INTERVIEW: John Quiñones Shares Experience Covering Uvalde & Finding the Light in Darkness

Murals honoring those who lost their lives during the Robb Elementary School shooting are pictured on the eve of the US midterm elections in Uvalde, Texas on November 7, 2022. (Photo by Mark Felix / AFP) (Photo by MARK FELIX/AFP /AFP via Getty Images)

For veteran newsman John Quiñones, journalistic instinct led him to Uvalde, Texas, a  year ago when a lone gunman took the lives of 19 children and two teachers at Robb Elementary on May 24, 2022. It was compassion and a connection to the community, however, that kept him there for a year as a correspondent.

Since that unspeakably tragic day, Quiñones and a team of his ABC News colleagues have devoted their time to telling the stories of the victims and their families. In the news series Uvalde: 365, Quiñones and ABC News have been on the ground talking to parents, siblings, survivors, and citizens about the effects a single day has had on their small Texas town.

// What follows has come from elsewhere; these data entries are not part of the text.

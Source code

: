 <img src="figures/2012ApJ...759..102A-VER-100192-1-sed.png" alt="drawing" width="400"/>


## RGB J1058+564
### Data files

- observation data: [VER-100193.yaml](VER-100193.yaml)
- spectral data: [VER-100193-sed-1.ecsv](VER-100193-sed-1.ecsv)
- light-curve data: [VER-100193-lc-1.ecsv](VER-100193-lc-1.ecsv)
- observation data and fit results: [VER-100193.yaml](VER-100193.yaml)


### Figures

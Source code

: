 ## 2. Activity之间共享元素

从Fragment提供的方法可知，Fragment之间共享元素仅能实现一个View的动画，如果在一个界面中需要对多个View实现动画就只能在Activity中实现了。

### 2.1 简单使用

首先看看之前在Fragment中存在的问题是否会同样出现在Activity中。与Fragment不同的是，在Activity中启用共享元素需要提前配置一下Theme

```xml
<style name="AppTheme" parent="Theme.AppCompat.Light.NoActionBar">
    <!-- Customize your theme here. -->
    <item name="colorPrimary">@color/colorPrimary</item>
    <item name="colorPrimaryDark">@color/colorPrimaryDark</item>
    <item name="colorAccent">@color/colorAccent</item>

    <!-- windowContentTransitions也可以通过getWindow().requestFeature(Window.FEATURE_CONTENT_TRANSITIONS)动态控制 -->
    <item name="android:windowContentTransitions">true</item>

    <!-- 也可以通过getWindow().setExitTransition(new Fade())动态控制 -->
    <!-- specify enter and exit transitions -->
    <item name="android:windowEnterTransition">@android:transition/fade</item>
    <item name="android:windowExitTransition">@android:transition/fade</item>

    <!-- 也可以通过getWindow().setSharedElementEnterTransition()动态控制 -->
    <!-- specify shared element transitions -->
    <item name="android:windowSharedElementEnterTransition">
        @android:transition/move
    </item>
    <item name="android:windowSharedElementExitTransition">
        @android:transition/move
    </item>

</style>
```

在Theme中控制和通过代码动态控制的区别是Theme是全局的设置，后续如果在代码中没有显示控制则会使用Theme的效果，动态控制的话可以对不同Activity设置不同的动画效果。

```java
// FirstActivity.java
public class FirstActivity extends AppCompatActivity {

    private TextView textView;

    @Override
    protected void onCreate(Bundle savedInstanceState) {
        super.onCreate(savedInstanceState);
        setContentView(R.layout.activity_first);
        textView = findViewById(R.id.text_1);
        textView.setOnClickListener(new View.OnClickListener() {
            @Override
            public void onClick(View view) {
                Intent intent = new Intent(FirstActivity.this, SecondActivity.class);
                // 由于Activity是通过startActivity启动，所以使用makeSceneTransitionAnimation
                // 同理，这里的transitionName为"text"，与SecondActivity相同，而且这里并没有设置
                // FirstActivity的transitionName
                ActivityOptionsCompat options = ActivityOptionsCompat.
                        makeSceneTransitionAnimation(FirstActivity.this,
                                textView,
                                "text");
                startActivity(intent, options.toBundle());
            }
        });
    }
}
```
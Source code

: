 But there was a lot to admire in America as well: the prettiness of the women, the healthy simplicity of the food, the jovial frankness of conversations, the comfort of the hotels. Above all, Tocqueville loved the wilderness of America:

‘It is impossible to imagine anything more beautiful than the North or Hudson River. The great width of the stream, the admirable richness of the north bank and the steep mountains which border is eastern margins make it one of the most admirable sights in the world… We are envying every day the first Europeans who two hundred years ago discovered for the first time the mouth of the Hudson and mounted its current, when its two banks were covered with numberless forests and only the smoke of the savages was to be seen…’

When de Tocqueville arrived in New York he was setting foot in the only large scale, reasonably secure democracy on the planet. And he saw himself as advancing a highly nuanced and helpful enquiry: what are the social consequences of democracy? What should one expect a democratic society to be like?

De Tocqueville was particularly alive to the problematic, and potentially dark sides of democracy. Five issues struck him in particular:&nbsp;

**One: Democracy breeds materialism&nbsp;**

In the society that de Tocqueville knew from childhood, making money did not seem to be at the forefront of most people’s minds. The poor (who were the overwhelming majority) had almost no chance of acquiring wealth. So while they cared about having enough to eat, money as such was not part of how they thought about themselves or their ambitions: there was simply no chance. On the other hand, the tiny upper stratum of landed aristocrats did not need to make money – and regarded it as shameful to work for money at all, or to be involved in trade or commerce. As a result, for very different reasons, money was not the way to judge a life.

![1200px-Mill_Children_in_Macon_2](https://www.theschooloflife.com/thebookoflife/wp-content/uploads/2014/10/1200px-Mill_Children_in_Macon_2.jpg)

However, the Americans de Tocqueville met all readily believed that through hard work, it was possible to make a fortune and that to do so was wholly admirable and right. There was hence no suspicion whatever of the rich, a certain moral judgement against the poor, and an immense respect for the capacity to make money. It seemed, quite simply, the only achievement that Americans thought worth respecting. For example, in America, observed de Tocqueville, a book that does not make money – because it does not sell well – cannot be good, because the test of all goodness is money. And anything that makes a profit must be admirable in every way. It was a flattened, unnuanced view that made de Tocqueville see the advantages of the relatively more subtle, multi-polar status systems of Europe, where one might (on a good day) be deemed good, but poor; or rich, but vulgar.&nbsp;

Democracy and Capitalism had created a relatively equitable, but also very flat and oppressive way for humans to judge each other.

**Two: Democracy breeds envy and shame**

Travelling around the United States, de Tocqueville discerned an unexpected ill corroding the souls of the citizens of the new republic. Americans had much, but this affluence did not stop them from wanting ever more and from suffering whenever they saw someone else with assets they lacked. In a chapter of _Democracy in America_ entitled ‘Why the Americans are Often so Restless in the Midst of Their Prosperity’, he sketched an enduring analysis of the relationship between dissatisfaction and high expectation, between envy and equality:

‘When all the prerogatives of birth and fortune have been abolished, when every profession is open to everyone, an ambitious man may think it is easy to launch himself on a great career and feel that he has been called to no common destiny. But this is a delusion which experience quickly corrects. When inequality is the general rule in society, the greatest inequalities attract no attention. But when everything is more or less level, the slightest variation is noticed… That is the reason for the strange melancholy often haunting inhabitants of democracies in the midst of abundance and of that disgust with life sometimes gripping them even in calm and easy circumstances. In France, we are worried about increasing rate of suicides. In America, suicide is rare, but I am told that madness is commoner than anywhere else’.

To document those stories over the last year, ABC News set up an office in Uvalde. And it’s something Quiñones said he had never experienced in his career when he spoke to Remezcla on Tuesday (May 23). It was evident to him that the network wanted to make a major commitment and capture the entire story.

“When we arrived, the story was so immense and heartbreaking, we just couldn’t cover it like any other story,” Quiñones told us. “We knew we couldn’t do the story justice unless we had a long-term presence there. We spent an entire year documenting life after the tragedy and slowly got to know and understand the families and the community.”

Some of the approximately four dozen stories ABC News covered for Uvalde: 365 in the last year include four mothers who are forever connected by the death of their daughters; a grieving sister who has become a gun safety advocate; and a teacher sharing the emotional scars he will carry with him for the rest of his life.

“When they realized that we were here for the long haul, they began opening up not only their homes to us, but their hearts,” Quiñones said. “Most importantly, we gained their trust. In the end, it’s a beautiful story of courage and strength. Of course, there’s pain and heartache, but what has also emerged is a story of resiliency – one that will stay with me and with the entire Uvalde 365 team forever.”

One of the members of Quiñones’ team is his 32-year-old son, Nicco, who is a cameraman on the news series. It was the first time Quiñones worked with his son on a project. He found the experience touching, but it also gave him perspective on how something like what happened at Uvalde could also happen to anyone.

“There were several times when I would be interviewing a grieving family and Nicco would be behind the camera,” he said. “I would realize it could have been my child – at his university or at the shopping mall or at church. It has really brought us together [and] made us even closer than we were before.”

Ultimately, Quiñones hopes that as a journalist covering Uvalde, he has demonstrated what it means to put your heart into your work and help a community find the peace they deserve.

“I see journalism as a candle in the darkness,” he said. “Those are the kinds of stories that we should be telling. I’ve been doing it for more than 40 years, and I still tear up when I see the good that comes from us shining that light.”